= One Rus =

Ukrainian political party

One Rus (Русь Єдина) is a political party in Ukraine established in 2003 that was banned by court in June 2022 and it never appealed this ban. In 2006, 2007 and 2008 the party was named Party of Putin Policy (Партія політики ПУТІНА).

==History==
The party was established in June 2003 as the Slavic People's Patriotic Union. One of the goals of the party was the "promotion of the creation of a common economic space of sovereign Slavic states." One of the founders of the party was Oleksiy Remeniuk. Remeniuk was at the time a People's Deputy of Ukraine who had left the parliamentary faction of the Yulia Tymoshenko Bloc in November 2022.

In the 2004 Ukrainian presidential elections the party supported Viktor Yanukovych.

On 8 November 2005, the party changed to the name of Party of Putin Policy. In polling by Institute of Social and Political Psychology of the National Academy of Sciences of Ukraine in May 2004 Russian president Vladimir Putin positive rating among Ukrainians was 67%. By September 2004 this number had dropped to 49%. In February 2006 this number had dropped again to 42.5%.

In the March 2006 Ukrainian parliamentary election Party of Putin Policy won 0.12% of the vote and no seats. Its greatest support was in Simferopol. In this election the party list was headed by Remeniuk.

In December 2008 the party changed to its current name One Rus. (After it had skipped participation in the 2007 Ukrainian parliamentary election.) According to a poll by WorldPublicOpinion.org published in June 2008 (then) prime minister of Russia Vladimir Putin had a trust rating of 59% in Ukraine. Research in Ukraine by Razumkov Centre in 2009 stated that 59% (of respondents) had a positive attitude towards Vladimir Putin. (Note: Vladimir Putin' posive ratings numbers in Ukraine significantly deteriorated by 2014. In April 2014 11% had a positive attitude towards Putin, and 71% of Ukrainians had a negative attitude. These numbers did not change in the following years. In 2019 8% (of Ukrainians) had a positive attitude towards Putin, and 71% had a negative attitude.)
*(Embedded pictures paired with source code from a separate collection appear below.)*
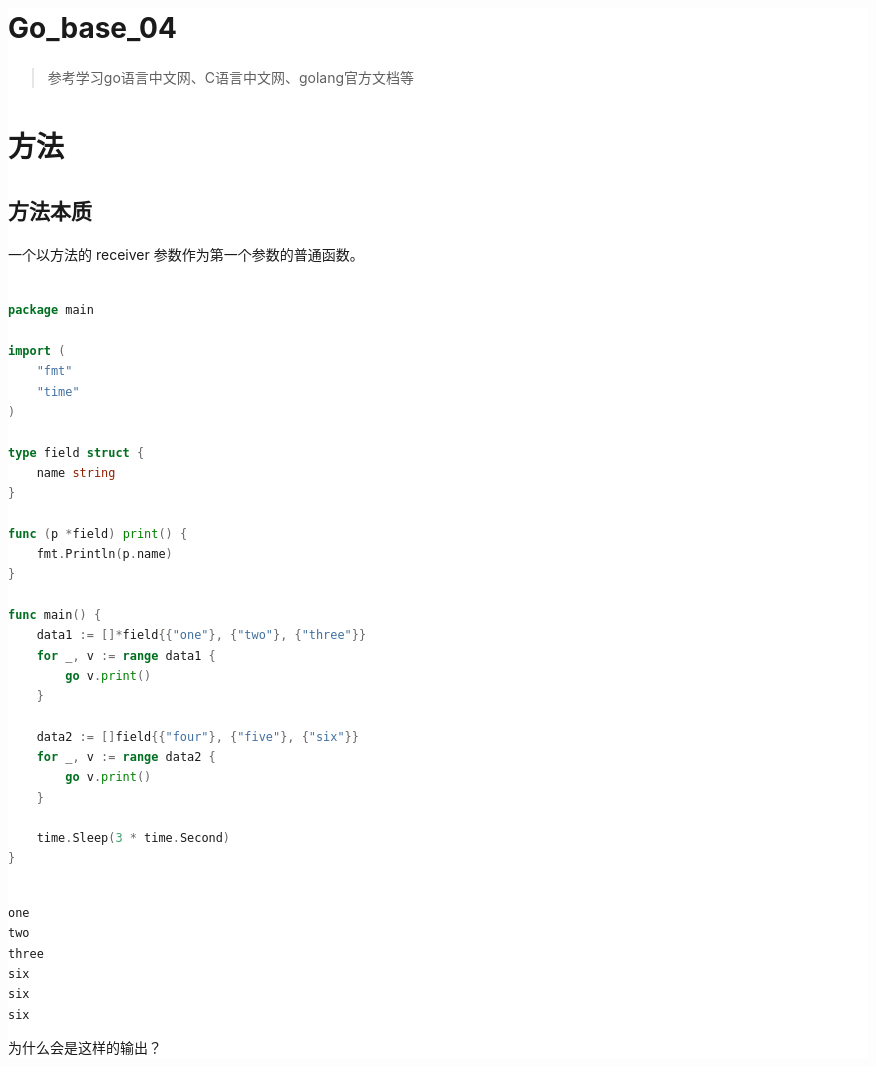 # Go_base_04

> 参考学习go语言中文网、C语言中文网、golang官方文档等

# 方法
## 方法本质
一个以方法的 receiver 参数作为第一个参数的普通函数。
```go

package main

import (
    "fmt"
    "time"
)

type field struct {
    name string
}

func (p *field) print() {
    fmt.Println(p.name)
}

func main() {
    data1 := []*field{{"one"}, {"two"}, {"three"}}
    for _, v := range data1 {
        go v.print()
    }

    data2 := []field{{"four"}, {"five"}, {"six"}}
    for _, v := range data2 {
        go v.print()
    }

    time.Sleep(3 * time.Second)
}
```
```go

one
two
three
six
six
six
```
为什么会是这样的输出？

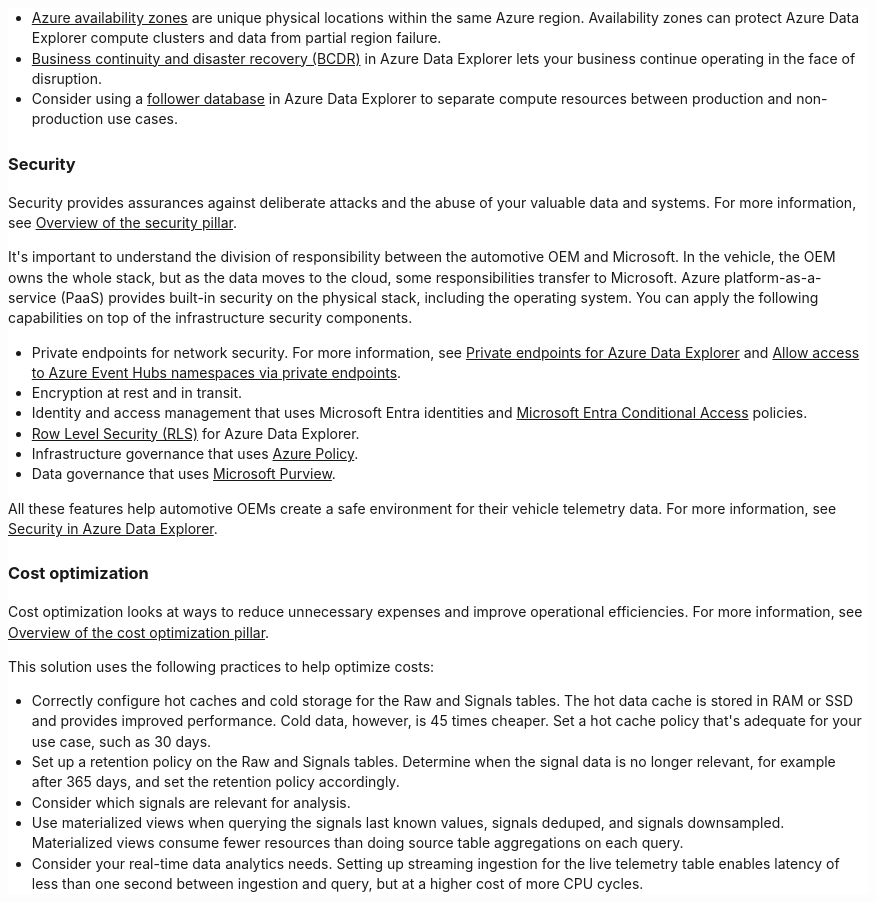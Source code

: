 - [Azure availability zones](https://azure.microsoft.com/global-infrastructure/availability-zones) are unique physical locations within the same Azure region. Availability zones can protect Azure Data Explorer compute clusters and data from partial region failure.
- [Business continuity and disaster recovery (BCDR)](/azure/data-explorer/business-continuity-overview) in Azure Data Explorer lets your business continue operating in the face of disruption.
- Consider using a [follower database](/azure/data-explorer/follower) in Azure Data Explorer to separate compute resources between production and non-production use cases.

### Security

Security provides assurances against deliberate attacks and the abuse of your valuable data and systems. For more information, see [Overview of the security pillar](/azure/architecture/framework/security/overview).

It's important to understand the division of responsibility between the automotive OEM and Microsoft. In the vehicle, the OEM owns the whole stack, but as the data moves to the cloud, some responsibilities transfer to Microsoft. Azure platform-as-a-service (PaaS) provides built-in security on the physical stack, including the operating system. You can apply the following capabilities on top of the infrastructure security components.

- Private endpoints for network security. For more information, see [Private endpoints for Azure Data Explorer](/azure/data-explorer/security-network-private-endpoint) and [Allow access to Azure Event Hubs namespaces via private endpoints](/azure/event-hubs/private-link-service).
- Encryption at rest and in transit.
- Identity and access management that uses Microsoft Entra identities and [Microsoft Entra Conditional Access](/azure/active-directory/conditional-access) policies.
- [Row Level Security (RLS)](/azure/data-explorer/kusto/management/rowlevelsecuritypolicy) for Azure Data Explorer.
- Infrastructure governance that uses [Azure Policy](https://azure.microsoft.com/services/azure-policy).
- Data governance that uses [Microsoft Purview](https://azure.microsoft.com/services/purview).

All these features help automotive OEMs create a safe environment for their vehicle telemetry data. For more information, see [Security in Azure Data Explorer](/azure/data-explorer/security).

### Cost optimization

Cost optimization looks at ways to reduce unnecessary expenses and improve operational efficiencies. For more information, see [Overview of the cost optimization pillar](/azure/architecture/framework/cost/overview).

This solution uses the following practices to help optimize costs:

- Correctly configure hot caches and cold storage for the Raw and Signals tables. The hot data cache is stored in RAM or SSD and provides improved performance. Cold data, however, is 45 times cheaper. Set a hot cache policy that's adequate for your use case, such as 30 days.
- Set up a retention policy on the Raw and Signals tables. Determine when the signal data is no longer relevant, for example after 365 days, and set the retention policy accordingly.
- Consider which signals are relevant for analysis.
- Use materialized views when querying the signals last known values, signals deduped, and signals downsampled. Materialized views consume fewer resources than doing source table aggregations on each query.
- Consider your real-time data analytics needs. Setting up streaming ingestion for the live telemetry table enables latency of less than one second between ingestion and query, but at a higher cost of more CPU cycles.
In the 2012 Ukrainian parliamentary election, the party won no (constituency) seats; it had competed in 3 constituencies. In constituency 10 located in Bakhchysarai its candidate Remeniuk won 5.15% of the votes, in constituency 2 located in Simferopol the party won 2.10% of the votes and in constituency 4 located in Yevpatoria 0.83%. In an interview in 2012 Remeniuk claimed that "the main perspective of Ukraine is integration with the Russian Federation and Belarus".

The party did not participate in the 2014 Ukrainian parliamentary election. In April 2014, six months before the election and following the 2014 Russian annexation of Crimea, Remeniuk had moved to Crimea where he continued to be political active until he died late 2022.

On 24 June 2022 the Eighth Administrative Court of Appeal in Lviv banned the party. The party never appealed this sentence.